Мы долго молча отступали,
Досадно было, боя ждали,
Ворчали старики:
«Что ж мы? На зимние квартиры?
Не смеют что ли командиры
Чужие изорвать мундиры
О русские штыки?»
 
      Почему? Где причина нашей слабости? Как и чем объяснить наши поражения?
      Уже тогда я был почти уверен, что и Полянский, и Семичастный, с которым беседовал в «Известиях», и Шелепин, о котором слышал много хорошего,- все они скоро уйдут из генерального штаба, и мы, русские патриоты, останемся без генералов. Нами будут командовать люди, которых мы не знаем и о которых в народе не услышишь доброго слова. Там останутся Брежнев, Кириленко, Подгорный - герои анекдотов. В Днепродзержинске, в прокатном цехе Металлургического завода, работал инженер Брежнев. В этом же цехе трудился и мой старший брат Федор. И когда я приезжал к нему в гости, Федор говорил: «Если там у вас в Кремле наш Леня первый человек, то кто же там второй?..» А еще в Кремле обосновались много льстивых, подобострастных, беспринципных фигур - членов брежневской команды…
      Эти… съедят кого угодно, им только покажи на жертву. И скоро им покажут на Полянского, Шелепина и Семичастного. И они кинутся. И растерзают.

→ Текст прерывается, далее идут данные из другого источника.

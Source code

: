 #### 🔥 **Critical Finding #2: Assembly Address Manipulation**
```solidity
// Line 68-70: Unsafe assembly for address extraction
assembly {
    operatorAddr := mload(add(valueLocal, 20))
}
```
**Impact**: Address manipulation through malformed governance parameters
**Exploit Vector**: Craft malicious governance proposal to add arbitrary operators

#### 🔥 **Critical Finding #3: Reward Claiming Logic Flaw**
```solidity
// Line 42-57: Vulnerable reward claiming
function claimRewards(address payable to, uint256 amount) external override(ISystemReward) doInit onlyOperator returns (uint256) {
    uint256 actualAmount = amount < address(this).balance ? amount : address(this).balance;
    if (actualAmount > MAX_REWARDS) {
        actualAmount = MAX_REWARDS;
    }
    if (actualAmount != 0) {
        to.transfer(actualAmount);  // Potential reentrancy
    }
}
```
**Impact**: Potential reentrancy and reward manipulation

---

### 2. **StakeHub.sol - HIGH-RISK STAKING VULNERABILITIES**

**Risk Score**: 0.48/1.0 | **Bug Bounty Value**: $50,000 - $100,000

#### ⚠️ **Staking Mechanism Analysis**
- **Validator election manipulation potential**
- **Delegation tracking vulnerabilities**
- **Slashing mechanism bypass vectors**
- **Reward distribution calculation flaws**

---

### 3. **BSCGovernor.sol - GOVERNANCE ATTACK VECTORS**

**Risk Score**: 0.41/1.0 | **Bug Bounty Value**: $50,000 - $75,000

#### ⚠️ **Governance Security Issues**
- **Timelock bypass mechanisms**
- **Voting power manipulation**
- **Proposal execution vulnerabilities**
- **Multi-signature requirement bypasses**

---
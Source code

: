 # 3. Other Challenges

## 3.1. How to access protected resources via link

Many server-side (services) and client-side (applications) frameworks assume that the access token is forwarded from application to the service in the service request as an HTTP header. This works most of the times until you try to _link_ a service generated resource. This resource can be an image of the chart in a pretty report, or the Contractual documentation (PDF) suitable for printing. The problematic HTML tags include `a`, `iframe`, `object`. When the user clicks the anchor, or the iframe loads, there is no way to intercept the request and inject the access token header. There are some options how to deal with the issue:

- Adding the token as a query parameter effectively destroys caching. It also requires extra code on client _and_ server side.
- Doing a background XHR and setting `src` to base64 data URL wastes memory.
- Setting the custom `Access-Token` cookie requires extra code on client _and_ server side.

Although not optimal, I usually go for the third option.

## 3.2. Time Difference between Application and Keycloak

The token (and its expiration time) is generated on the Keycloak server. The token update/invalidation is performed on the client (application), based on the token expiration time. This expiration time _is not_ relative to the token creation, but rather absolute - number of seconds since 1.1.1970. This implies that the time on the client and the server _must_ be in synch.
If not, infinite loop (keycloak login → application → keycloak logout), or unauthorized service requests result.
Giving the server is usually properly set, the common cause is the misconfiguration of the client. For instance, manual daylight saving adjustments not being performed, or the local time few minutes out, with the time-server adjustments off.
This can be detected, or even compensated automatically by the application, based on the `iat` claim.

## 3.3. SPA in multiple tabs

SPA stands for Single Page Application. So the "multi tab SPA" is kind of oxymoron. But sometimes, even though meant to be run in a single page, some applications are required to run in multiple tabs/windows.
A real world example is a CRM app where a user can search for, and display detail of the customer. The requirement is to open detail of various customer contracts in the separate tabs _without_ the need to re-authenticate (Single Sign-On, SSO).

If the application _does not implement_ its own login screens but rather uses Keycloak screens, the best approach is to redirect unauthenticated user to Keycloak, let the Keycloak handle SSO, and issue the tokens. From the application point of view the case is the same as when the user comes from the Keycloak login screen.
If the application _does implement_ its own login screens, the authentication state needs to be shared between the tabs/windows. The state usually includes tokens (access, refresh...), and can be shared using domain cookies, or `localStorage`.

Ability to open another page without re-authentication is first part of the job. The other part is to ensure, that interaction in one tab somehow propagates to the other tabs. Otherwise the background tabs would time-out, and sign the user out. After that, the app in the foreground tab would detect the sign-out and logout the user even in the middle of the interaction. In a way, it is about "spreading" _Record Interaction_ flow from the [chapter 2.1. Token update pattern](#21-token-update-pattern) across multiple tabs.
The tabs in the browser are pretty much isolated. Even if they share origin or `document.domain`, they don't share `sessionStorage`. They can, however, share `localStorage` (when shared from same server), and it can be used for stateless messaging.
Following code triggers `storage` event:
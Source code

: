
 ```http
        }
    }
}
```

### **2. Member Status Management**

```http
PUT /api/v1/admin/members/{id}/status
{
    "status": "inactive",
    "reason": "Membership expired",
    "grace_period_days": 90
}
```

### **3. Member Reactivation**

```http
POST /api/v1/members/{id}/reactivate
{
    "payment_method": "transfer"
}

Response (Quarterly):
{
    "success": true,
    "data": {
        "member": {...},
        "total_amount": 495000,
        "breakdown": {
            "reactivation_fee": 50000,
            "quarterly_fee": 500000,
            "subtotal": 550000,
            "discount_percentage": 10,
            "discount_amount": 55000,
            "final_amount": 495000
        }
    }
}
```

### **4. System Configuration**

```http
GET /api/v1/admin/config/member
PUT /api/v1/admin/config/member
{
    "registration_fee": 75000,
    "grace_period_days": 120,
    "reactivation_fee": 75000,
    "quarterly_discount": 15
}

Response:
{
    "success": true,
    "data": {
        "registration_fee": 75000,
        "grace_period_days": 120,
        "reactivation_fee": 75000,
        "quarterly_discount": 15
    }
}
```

      На меня тоже кинутся, но, конечно же, не генералы. Я подвластен майорам. Но и у этих крепкие зубы.
      И все-таки почему же мы отступаем?
      Я и раньше задумывался над этим. Теперь же, когда встретился с человеком из генерального штаба и увидел, что и он находится в моем положении, вопрос о причинах нашего отступления буквально сверлил мою голову. Совершенно реальной угрозой звучала для меня строчка из письма Шевцова: «Боюсь, что народ наш, такой наивный и доверчивый, на этот раз не выстоит…»
      «Как не выстоит? - протестовал всем сердцем.- Мы что же - погибнуть должны?»
      Но это были мои эмоции, естественный, инстинктивный протест против возможной гибели. И не одного только меня - всего народа, того самого русского, славянского народа, которым так гордились Гоголь, Пушкин, Толстой, Есенин, которым весь мир восхищался в годы войны и принадлежность к которому наполняет сердце окрыляющей радостью. Это чувство наше, такое естественное и красивое, «гости» наши, пришельцы из иных стран, сыны иных народов, со злобным присвистом называют словом «шовинизм».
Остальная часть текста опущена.